The ‘so what’ grounds the paper in the bedrock of relevance and proclaims to the reader ‘Yes, what I have to say is important and this is why you should listen.’
Last Sunday I worked with T. Olga (who has been indispensable throughout this project — I know I wouldn’t be where I am now without her) to determine and craft my own ‘so what’, copied below:
The Six-Days’ War (6DW) was covered by the NYT in a way that followed the narrative the U.S. government provided. This happened because of the chronological proximity of the 6DW to the war in Vietnam and key differences in the two events. The reason why the government frame of the 6DW was not contested was because, unlike the war in Vietnam, there was no direct involvement on the part of the U.S. It was framed as strictly a foreign affairs issue for the American public, and they had no immediate emotional investment to the people on the ground in that area — the strongest connection one could have claimed was a moderate nationalist identification with Jews or Arabs living in that region. There was no source of outrage at the actions the U.S. government took because for the American public in general, those actions had consequences that were abstract and not immediate. Therefore, there was no obvious reason for the public to demand the NYT to contest the government’s narrative of the 6DW and by extension to force the NYT into a more nuanced or even conflicted portrayal of these events.

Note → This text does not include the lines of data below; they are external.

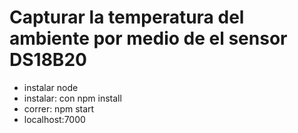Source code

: # Capturar la temperatura del ambiente por medio de el sensor DS18B20
- instalar node
- instalar: con npm install
- correr: npm start
- localhost:7000
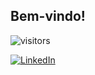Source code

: ## Bem-vindo! 
![visitors](https://visitor-badge.laobi.icu/badge?page_id=angelucas.angelucas)

[![LinkedIn](https://img.shields.io/badge/LinkedIn-lucasmachado-informational)](https://www.linkedin.com/in/lucasmachado-io/)
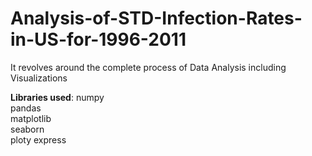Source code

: # Analysis-of-STD-Infection-Rates-in-US-for-1996-2011
It revolves around the complete process of Data Analysis including Visualizations

**Libraries used**:
numpy<br>
pandas<br>
matplotlib<br>
seaborn<br>
ploty express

In multiple papers I’ve read about media coverage of foreign conflict, the key factor for determining public outrage is a national death toll: casualties as a result of putting armed forces on the ground.
In Baum and Potter’s The Relationship Between Mass Media, Public Opinion and Foreign Policy: Toward a Theoretical Synthesis, they argue that an understanding of public opinion’s influence on foreign policy can be best obtained by using a dynamic model, which they liken to a market equilibrium. The key market good is information, and of the three actors in the market — the foreign policy leaders, the public, and the media — the leaders and the public both exert competing influence on what type of information is presented by the media on a given issue. More simply, the leaders and the public both work to control the frame of a foreign policy event.
Baum and Potter conclude that “the media tend to frame casualties in terms of local losses, flag draped caskets, and grieving American families” (29). Consequently, events overseas are made intensely personal when this happens, and the public pay much closer attention to events as they unfold than they otherwise would. There is a higher demand from the public for unbiased coverage of the events, which then increases their influence on the information presented by the media. This is an example of the equilibrium for qualitative information presented on a foreign policy issue being shifted, and a major support for my ‘so what’.
This is just a sample of the framework explored in this paper. My own model will be based on papers like these that attempt their own frameworks; I’ll create my own for this paper taking what makes sense from other theories and applying it specifically to the 6DW.
I’m at an exciting point in my independent: I can see the end of my research! I’m in the process of creating the actual words I’ll organize and structure into a final thesis-driven paper. Part 1 is very close to being finished.